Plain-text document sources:
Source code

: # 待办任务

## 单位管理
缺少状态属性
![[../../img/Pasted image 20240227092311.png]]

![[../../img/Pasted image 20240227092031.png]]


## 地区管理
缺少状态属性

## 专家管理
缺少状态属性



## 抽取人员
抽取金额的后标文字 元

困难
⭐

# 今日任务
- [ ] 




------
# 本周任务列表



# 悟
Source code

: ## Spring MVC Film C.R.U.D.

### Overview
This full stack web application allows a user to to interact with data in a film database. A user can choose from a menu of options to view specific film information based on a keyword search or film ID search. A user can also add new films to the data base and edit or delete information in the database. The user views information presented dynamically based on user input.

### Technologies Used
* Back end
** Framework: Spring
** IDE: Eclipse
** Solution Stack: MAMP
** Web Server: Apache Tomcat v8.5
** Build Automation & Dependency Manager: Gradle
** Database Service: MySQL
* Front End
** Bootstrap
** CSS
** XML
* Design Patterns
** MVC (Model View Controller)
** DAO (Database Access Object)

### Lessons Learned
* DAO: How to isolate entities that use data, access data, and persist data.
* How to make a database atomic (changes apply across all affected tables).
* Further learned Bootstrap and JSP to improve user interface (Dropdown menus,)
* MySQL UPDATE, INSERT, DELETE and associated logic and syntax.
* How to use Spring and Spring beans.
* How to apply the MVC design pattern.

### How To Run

§ Exercise aim: Give nothing but the number of lines in the entries that include "image".

§ Task solution: 2